ACT pun mendapat kepercayaan dari Pemerintah Daerah Aceh Utara untuk membangun kawasan hunian yang kemudian didirikan di Desa Blang Adoe, Kecamatan Kuta Makmur, Aceh Utara di atas lahan seluas 5 hektar milik pemerintah daerah setempat.

Hunian dengan 120 kamar itu rampung dalam waktu satu bulan. Lengkap dengan segala fasilitas yang disebutkan di atas. Integrated Community Shelter (ICS) Rohingya di Desa Blang Adoe ini pun kemudian disebutkan banyak pihak sebagai tempat hunian terbaik yang dibangun untuk Rohingya, dibanding dengan tempat hunian serupa yang ada di beberapa negara lain.

Bersama lembaga internasional, nasional dan lokal, ACT masih terlibat hingga saat ini. ACT juga menjadi bagian dalam ‘working group’ yang menangani pendidikan anak-anak dan pelatihan keterampilan pengungsi. ACT bahkan masih menjadi penyedia kebutuhan listrik dan air minum bagi pengungsi Rohingya. Sedangkan program pemberdayaan yang masih berjalan adalah pelatihan menjahit. Program ini juga melibatkan masyarakat sekitar dari Desa  Blang Adoe.
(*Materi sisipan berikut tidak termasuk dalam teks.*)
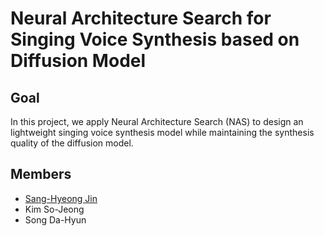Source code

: # Neural Architecture Search for Singing Voice Synthesis based on Diffusion Model

## Goal
In this project, we apply Neural Architecture Search (NAS) to design an lightweight singing voice synthesis model while maintaining the synthesis quality of the diffusion model.

## Members
* [Sang-Hyeong Jin](https://github.com/feVeRin)
* Kim So-Jeong
* Song Da-Hyun
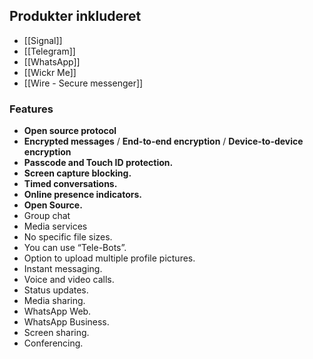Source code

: ## Produkter inkluderet
- [[Signal]]
- [[Telegram]]
- [[WhatsApp]]
- [[Wickr Me]]
- [[Wire - Secure messenger]]
### Features
- **Open source protocol**
- **Encrypted messages** / **End-to-end encryption** / **Device-to-device encryption**
- **Passcode and Touch ID protection.**
- **Screen capture blocking.**
- **Timed conversations.**
- **Online presence indicators.**
- **Open Source.**
- Group chat
- Media services
- No specific file sizes.
- You can use “Tele-Bots”.
- Option to upload multiple profile pictures.
- Instant messaging.
- Voice and video calls.
- Status updates.
- Media sharing.
- WhatsApp Web.
- WhatsApp Business.
- Screen sharing.
- Conferencing.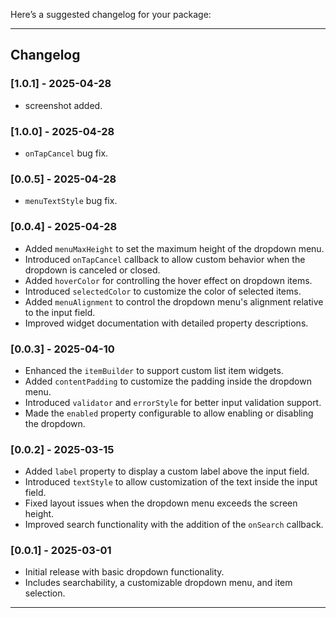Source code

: Here’s a suggested changelog for your package:

---

## Changelog
### [1.0.1] - 2025-04-28
- screenshot added.

### [1.0.0] - 2025-04-28
- `onTapCancel` bug fix.

### [0.0.5] - 2025-04-28
- `menuTextStyle` bug fix.

### [0.0.4] - 2025-04-28
- Added `menuMaxHeight` to set the maximum height of the dropdown menu.
- Introduced `onTapCancel` callback to allow custom behavior when the dropdown is canceled or closed.
- Added `hoverColor` for controlling the hover effect on dropdown items.
- Introduced `selectedColor` to customize the color of selected items.
- Added `menuAlignment` to control the dropdown menu's alignment relative to the input field.
- Improved widget documentation with detailed property descriptions.

### [0.0.3] - 2025-04-10
- Enhanced the `itemBuilder` to support custom list item widgets.
- Added `contentPadding` to customize the padding inside the dropdown menu.
- Introduced `validator` and `errorStyle` for better input validation support.
- Made the `enabled` property configurable to allow enabling or disabling the dropdown.

### [0.0.2] - 2025-03-15
- Added `label` property to display a custom label above the input field.
- Introduced `textStyle` to allow customization of the text inside the input field.
- Fixed layout issues when the dropdown menu exceeds the screen height.
- Improved search functionality with the addition of the `onSearch` callback.

### [0.0.1] - 2025-03-01
- Initial release with basic dropdown functionality.
- Includes searchability, a customizable dropdown menu, and item selection.

---
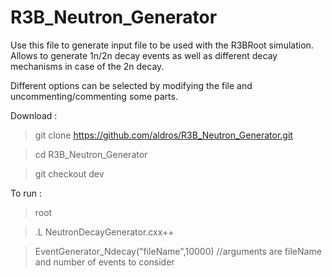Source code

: # R3B_Neutron_Generator

Use this file to generate input file to be used with the R3BRoot simulation. Allows to generate 1n/2n decay events as well as different decay mechanisms in case of the 2n decay.

Different options can be selected by modifying the file and uncommenting/commenting some parts.

Download :

>git clone https://github.com/aldros/R3B_Neutron_Generator.git

>cd R3B_Neutron_Generator

>git checkout dev

To run : 

>root

>.L NeutronDecayGenerator.cxx++

>EventGenerator_Ndecay("fileName",10000) //arguments are fileName and number of events to consider
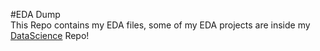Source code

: #EDA Dump
<br>
This Repo contains my EDA files, some of my EDA projects are inside my [DataScience](https://github.com/sinanshamsudheen/AiML/tree/main/DataScience) Repo!
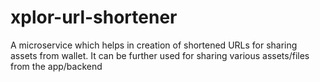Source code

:# xplor-url-shortener
A microservice which helps in creation of shortened URLs for sharing assets from wallet. It can be further used for sharing various assets/files from the app/backend
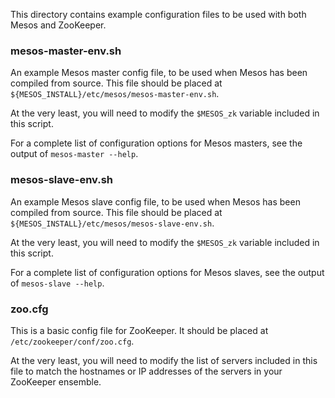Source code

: This directory contains example configuration files to be used with both
Mesos and ZooKeeper.

### mesos-master-env.sh
An example Mesos master config file, to be used when Mesos has been compiled
from source. This file should be placed at
`${MESOS_INSTALL}/etc/mesos/mesos-master-env.sh`.

At the very least, you will need to modify the `$MESOS_zk` variable included
in this script.

For a complete list of configuration options for Mesos masters, see the output
of `mesos-master --help`.

### mesos-slave-env.sh
An example Mesos slave config file, to be used when Mesos has been compiled
from source. This file should be placed at
`${MESOS_INSTALL}/etc/mesos/mesos-slave-env.sh`.

At the very least, you will need to modify the `$MESOS_zk` variable included
in this script.

For a complete list of configuration options for Mesos slaves, see the output
of `mesos-slave --help`.

### zoo.cfg
This is a basic config file for ZooKeeper. It should be placed at
`/etc/zookeeper/conf/zoo.cfg`.

At the very least, you will need to modify the list of servers included in this
file to match the hostnames or IP addresses of the servers in your ZooKeeper
ensemble.
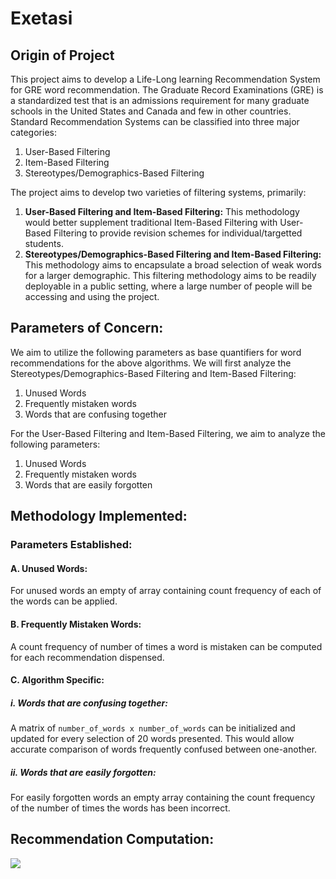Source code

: # Exetasi

## Origin of Project

This project aims to develop a Life-Long learning Recommendation System for GRE word recommendation. The Graduate Record Examinations (GRE) is a standardized test that is an admissions requirement for many graduate schools in the United States and Canada and few in other countries. Standard Recommendation Systems can be classified into three major categories:
1. User-Based Filtering
2. Item-Based Filtering
3. Stereotypes/Demographics-Based Filtering

The project aims to develop two varieties of filtering systems, primarily:
1. **User-Based Filtering and Item-Based Filtering:** This methodology would better supplement traditional Item-Based Filtering with User-Based Filtering to provide revision schemes for individual/targetted students.
2. **Stereotypes/Demographics-Based Filtering and Item-Based Filtering:** This methodology aims to encapsulate a broad selection of weak words for a larger demographic. This filtering methodology aims to be readily deployable in a public setting, where a large number of people will be accessing and using the project.

## Parameters of Concern:

We aim to utilize the following parameters as base quantifiers for word recommendations for the above algorithms. We will first analyze the Stereotypes/Demographics-Based Filtering and Item-Based Filtering:

1. Unused Words
2. Frequently mistaken words
3. Words that are confusing together

For the User-Based Filtering and Item-Based Filtering, we aim to analyze the following parameters:

1. Unused Words
2. Frequently mistaken words
3. Words that are easily forgotten

## Methodology Implemented:

### Parameters Established:

#### A. Unused Words:

For unused words an empty of array containing count frequency of each of the words can be applied.

#### B. Frequently Mistaken Words:

A count frequency of number of times a word is mistaken can be computed for each recommendation dispensed.

#### C. Algorithm Specific:

##### i. Words that are confusing together:

A matrix of `number_of_words x number_of_words` can be initialized and updated for every selection of 20 words presented. This would allow accurate comparison of words frequently confused between one-another.

##### ii. Words that are easily forgotten:

For easily forgotten words an empty array containing the count frequency of the number of times the words has been incorrect.

## Recommendation Computation:

<img src="https://render.githubusercontent.com/render/math?math=%5Ccolor%7Bred%7D%0A%5Cbegin%7Balign*%7D%0Aunused%5C_word%5C_metrics%26%5Cleftarrow%20%5Bu_0%2C%20u_1%2C%20u_2%2C%20...%20u_n%5D%5C%5C%0Afrequently%5C_mistaken%5C_words%26%5Cleftarrow%20%5Bm_0%2C%20m_1%2C%20m_2%2C%20...%20m_n%5D%5C%5C%0Aword%5C_confusion%5C_matrix%26%5Cleftarrow%20%5Cbegin%7Bbmatrix%7D%5Bc_00%2C%20c_01%2C%20c_02%2C%20...%20c_%7B0n%7D%5D%5C%5C%5B%5Chspace%7B45px%7D.%5Chspace%7B45px%7D%5D%5C%5C%5B%5Chspace%7B45px%7D.%5Chspace%7B45px%7D%5D%5C%5C%5B%5Chspace%7B45px%7D.%5Chspace%7B45px%7D%5D%5C%5C%5Bc_%7Bn0%7D%2C%20c_%7Bn1%7D%2C%20c_%7Bn2%7D%2C%20...%20c_%7Bnn%7D%5D%5Cend%7Bbmatrix%7D%5C%5C%0Abase%5C_order%26%3Dsort(%5Calpha%20*%20unused%5C_word%5C_metrics%20%2B%20(1-%5Calpha)*frequently%5C_mistaken%5C_words)%5C%5C%0Abase%5C_words%26%3Dbase%5C_order%5B%3AN%5D%5C%5C%0Aother%5C_words%5C_order%26%3Dsort(%5Csum_%7Bword%3D0%7D%5E%7BN%7D%20c_%7Bword%2C%20i%7D)%5C%5C%0Aother%5C_words%26%3Dother%5C_words%5C_order%5B%3AN%5D%5C%5C%0Arecommended%5C_words%26%3Dshuffle(cat(base%5C_words%2C%20other%5C_words))%0A%5Cend%7Balign*%7D">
Kami merasa bangga bisa terlibat selama setahun penuh dalam menangani pengungsi Rohingya.  Para pencari suaka yang mengalami penderitaan begitu hebat di negari asalnya. Mereka orang-orang Myanmar dari etnis Rohingya, yang disebutkan PBB sebagai etnis minoritas paling teraniaya di dunia. Pemerintah Myanmar tidak mengakui etnis muslim minoritas Rohingya ini di antara 134 etnis resmi Myanmar.

Namun keterlibatan ACT dalam menangani pengungsi Rohingya yang terdampar di Aceh telah dimulai sejak tahun 2007, ketika sejumlah etnis Rohingya terdampar di Sabang. Pada tahun 2013,  ACT bahkan turun langsung ke Myanmar untuk membangun ratusan barak di Kamp Setha Ma Ghi, Sitwee.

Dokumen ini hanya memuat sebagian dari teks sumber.